Nate Parker talks male privilege, consent in new interview
NEW YORK - Nate Parker, the actor-director dealing with a 17-year-old rape case casting a storm over his new film and career, opened up about the incident in a new interview.
Parker spoke about understanding his male privilege and the definition of consent in a lengthy interview Friday with Ebony magazine in Los Angeles. Earlier this month, the Hollywood trade press began to run stories about a 1999 rape allegation made against Parker when he was a student at Penn State University.
Parker was charged and later acquitted. The accuser killed herself in 2012.
Earlier this month, he gave two interviews to Variety and Deadline that received much attention. He told Ebony that in those interviews he “was acting as if I was the victim, and that’s wrong.”
Parker wrote, directed and will star in “The Birth of a Nation,” out in October. The film, about Nat Turner and the slave rebellion, is already generating Oscar buzz.

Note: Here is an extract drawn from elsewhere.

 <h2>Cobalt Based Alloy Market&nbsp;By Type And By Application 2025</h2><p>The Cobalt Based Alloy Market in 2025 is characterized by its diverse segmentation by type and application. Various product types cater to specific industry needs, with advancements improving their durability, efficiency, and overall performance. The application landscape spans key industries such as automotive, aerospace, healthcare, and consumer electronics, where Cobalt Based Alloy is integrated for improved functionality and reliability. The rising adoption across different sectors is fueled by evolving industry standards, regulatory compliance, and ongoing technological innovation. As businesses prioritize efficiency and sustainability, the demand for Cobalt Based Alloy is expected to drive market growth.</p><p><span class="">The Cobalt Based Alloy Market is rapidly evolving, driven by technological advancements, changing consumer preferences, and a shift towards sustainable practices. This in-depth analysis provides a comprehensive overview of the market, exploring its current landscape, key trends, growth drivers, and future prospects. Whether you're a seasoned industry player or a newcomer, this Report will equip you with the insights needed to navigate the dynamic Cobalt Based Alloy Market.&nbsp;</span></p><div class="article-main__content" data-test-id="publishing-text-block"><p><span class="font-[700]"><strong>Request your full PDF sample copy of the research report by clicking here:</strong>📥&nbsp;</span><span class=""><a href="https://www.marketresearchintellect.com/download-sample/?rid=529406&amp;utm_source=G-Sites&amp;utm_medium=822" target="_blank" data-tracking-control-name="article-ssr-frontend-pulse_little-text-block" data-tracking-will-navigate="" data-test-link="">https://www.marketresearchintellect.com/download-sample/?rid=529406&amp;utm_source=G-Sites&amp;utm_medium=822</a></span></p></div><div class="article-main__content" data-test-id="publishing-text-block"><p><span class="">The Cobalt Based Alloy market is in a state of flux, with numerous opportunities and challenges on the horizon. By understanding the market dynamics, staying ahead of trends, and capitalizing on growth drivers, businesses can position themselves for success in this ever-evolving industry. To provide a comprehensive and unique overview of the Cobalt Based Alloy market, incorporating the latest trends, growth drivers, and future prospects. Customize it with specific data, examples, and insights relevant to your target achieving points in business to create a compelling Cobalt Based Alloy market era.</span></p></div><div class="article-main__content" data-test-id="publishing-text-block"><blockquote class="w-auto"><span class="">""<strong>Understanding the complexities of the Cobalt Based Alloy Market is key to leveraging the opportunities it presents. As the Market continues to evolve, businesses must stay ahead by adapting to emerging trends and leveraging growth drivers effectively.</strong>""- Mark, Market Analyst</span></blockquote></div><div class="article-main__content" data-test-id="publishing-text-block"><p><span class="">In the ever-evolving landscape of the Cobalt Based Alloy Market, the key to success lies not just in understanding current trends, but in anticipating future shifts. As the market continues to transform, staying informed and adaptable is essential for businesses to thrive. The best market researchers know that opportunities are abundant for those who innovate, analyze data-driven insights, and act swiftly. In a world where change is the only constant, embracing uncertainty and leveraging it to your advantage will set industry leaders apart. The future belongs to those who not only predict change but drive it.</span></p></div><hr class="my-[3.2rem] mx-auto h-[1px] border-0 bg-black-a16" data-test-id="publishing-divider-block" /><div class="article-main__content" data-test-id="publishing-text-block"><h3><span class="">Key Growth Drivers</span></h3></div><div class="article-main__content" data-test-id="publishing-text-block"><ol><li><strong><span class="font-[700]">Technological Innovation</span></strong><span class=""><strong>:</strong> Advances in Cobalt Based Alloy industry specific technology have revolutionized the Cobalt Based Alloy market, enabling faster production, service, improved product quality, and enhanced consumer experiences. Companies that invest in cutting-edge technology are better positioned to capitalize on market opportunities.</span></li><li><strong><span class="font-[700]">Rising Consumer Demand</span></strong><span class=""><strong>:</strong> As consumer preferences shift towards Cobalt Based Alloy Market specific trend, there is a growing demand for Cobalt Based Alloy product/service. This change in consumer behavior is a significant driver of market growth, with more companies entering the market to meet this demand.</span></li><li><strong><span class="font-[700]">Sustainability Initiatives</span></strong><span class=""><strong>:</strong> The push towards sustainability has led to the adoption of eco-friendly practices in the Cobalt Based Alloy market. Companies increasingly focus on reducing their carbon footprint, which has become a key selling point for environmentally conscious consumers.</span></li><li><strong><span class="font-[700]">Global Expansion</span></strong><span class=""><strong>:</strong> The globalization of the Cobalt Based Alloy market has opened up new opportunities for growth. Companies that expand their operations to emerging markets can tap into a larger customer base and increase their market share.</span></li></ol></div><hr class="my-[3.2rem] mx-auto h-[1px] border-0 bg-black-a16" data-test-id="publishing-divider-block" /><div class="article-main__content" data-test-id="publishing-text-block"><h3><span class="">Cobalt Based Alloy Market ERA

“I called a couple of sisters that (I) know that are in the space that talk about the feminist movement and toxic masculinity, and just asked questions. What did I do wrong? Because I was thinking about myself. And what I realized is that I never took a moment to think about the woman,” he told Ebony he did after his first pair of interviews. “I didn’t think about her (the accuser) then, and I didn’t think about her when I was saying those statements, which was wrong and insensitive.”
Parker said that he needs to seek information that will make him stronger, “that’ll help me overcome my toxic masculinity, my male privilege, because that’s something you never think about.”
When asked if he thought about the rape case over the last 17 years, he said he “hadn’t thought about it at all.”
Though Parker was acquitted, his college roommate and “Birth” collaborator Jean Celestin was initially found guilty of sexual assault. Celestin appealed and it was later overturned when the accuser declined to testify for a retrial.
“The Birth of a Nation” will be released Oct. 7. It had won top prizes at the Sundance Film Festival.